Governmental authorities in Saratov, Russia declared to have held “the biggest blockchain-powered elections in history”. Around 15,000 citizens would cast their votes in a youth parliamentary elections.
These blockchain-powered elections were conducted through a cybersecurity company known as Kaspersky Labs. Kaspersky Labs is known to have developed Polys, an online voting platform functioning with blockchain technology. The cybersecurity company has claimed that its platform powers “secure, anonymous and scalable online voting”, furthermore ensuring transparency, as well as encryption that securing voter anonymity. Polys runs through the Ethereum smart contract system, guaranteeing a decentralized way of voting.

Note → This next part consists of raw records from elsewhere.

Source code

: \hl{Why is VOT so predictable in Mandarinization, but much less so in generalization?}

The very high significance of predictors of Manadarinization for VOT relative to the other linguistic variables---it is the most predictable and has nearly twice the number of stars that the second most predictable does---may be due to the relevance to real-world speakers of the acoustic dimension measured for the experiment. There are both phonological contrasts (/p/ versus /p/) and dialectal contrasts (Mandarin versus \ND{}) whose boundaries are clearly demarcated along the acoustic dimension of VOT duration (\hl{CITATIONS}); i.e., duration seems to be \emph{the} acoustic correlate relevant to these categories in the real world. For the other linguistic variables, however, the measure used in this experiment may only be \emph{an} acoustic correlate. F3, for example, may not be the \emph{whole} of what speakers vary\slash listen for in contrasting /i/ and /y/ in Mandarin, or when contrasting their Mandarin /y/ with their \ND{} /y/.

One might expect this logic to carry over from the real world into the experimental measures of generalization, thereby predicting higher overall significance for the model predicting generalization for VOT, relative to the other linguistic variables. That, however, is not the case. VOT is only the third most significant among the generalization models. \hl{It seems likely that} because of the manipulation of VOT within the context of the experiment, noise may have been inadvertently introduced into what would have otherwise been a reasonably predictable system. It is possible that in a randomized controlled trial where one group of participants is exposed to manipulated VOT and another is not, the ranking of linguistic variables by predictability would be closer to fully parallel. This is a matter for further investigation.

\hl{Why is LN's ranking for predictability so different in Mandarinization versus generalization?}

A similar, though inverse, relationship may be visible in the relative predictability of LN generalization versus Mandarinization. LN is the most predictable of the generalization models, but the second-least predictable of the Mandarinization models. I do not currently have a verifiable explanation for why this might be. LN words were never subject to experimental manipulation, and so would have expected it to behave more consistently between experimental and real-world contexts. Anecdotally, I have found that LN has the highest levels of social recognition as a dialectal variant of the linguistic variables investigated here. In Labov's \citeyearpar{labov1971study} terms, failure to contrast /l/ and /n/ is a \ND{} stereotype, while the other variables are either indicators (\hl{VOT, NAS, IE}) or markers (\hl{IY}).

According to a report, the voting took place in more than 45 constituencies in the City of Saratov. It involved around 110 polling booths equipped with blockchain supported systems where citizens entered their votes. Additionally, citizens had the possibility to cast their votes on their mobile phones. In general, the entirety of the voting process and results took approximately 7 hours with an estimated voter turnout of 36 %.
Victoria Belikova, chairman of Saratov’s youth elections commission claimed that in a related survey, voters were asked if they would prefer blockchain-powered elections in the future rather than the conventional technique, a majority of 83% answered “yes”.

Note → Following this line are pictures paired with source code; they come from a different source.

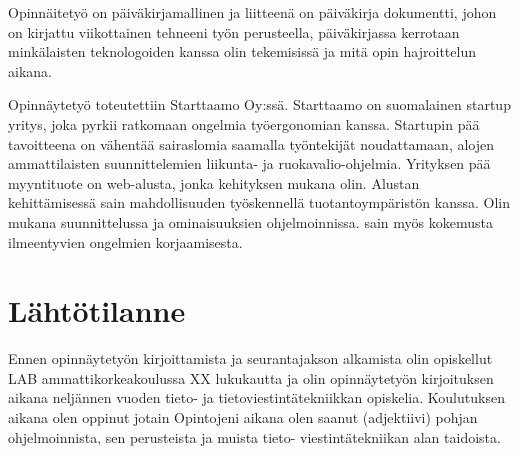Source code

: \documentclass[11pt,a4paper,titlepage,oneside]{article}
\begin{document}
Opinnäitetyö on päiväkirjamallinen ja liitteenä on päiväkirja dokumentti, 
johon on kirjattu viikottainen tehneeni työn perusteella, päiväkirjassa kerrotaan
minkälaisten teknologoiden kanssa olin tekemisissä ja mitä opin hajroittelun aikana.
\medskip


Opinnäytetyö toteutettiin Starttaamo Oy:ssä. Starttaamo on suomalainen startup yritys, joka pyrkii ratkomaan ongelmia työergonomian kanssa.
Startupin pää tavoitteena on vähentää sairaslomia saamalla työntekijät noudattamaan, alojen ammattilaisten suunnittelemien liikunta- ja ruokavalio-ohjelmia. 
Yrityksen pää myyntituote on web-alusta, jonka kehityksen mukana olin.
%
Alustan kehittämisessä sain mahdollisuuden työskennellä tuotantoympäristön kanssa.
Olin mukana suunnittelussa ja ominaisuuksien ohjelmoinnissa. sain myös kokemusta ilmeentyvien ongelmien korjaamisesta.

\medskip






\newpage
\section{Lähtötilanne}         %











Ennen opinnäytetyön kirjoittamista ja seurantajakson alkamista olin opiskellut LAB ammattikorkeakoulussa XX lukukautta ja
olin opinnäytetyön kirjoituksen aikana neljännen vuoden tieto- ja tietoviestintätekniikkan opiskelia.
Koulutuksen aikana olen oppinut jotain 
Opintojeni aikana olen saanut (adjektiivi) pohjan ohjelmoinnista, sen perusteista ja muista tieto- viestintätekniikan alan taidoista.
\end{document}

additionally, Kaspersky is said to have interacted with various “politicians and political organizations in Europe” about the possibility of using Polys. Furthermore, the organization has also argued that many nations are “technologically and mentally ready” for internet-powered voting reform.
Nevertheless, the firm has stated it will refrain from pushing Polys in the United States. According to the independent magazine Vice, a company representant stated, “I am a realist and I don’t want to pour salt into an open wound”, most likely referencing the reports of Russian intrusion in the 2016 U.S. presidential election.
Several governmental institutions have shown interest in using blockchain technology in the electoral system. South Korea is one of the latest countries to have tested blockchain-powered elections. While many are optimistic about the technology possible impact on our governments, some believe that it will not fix voting security, rather make it worse.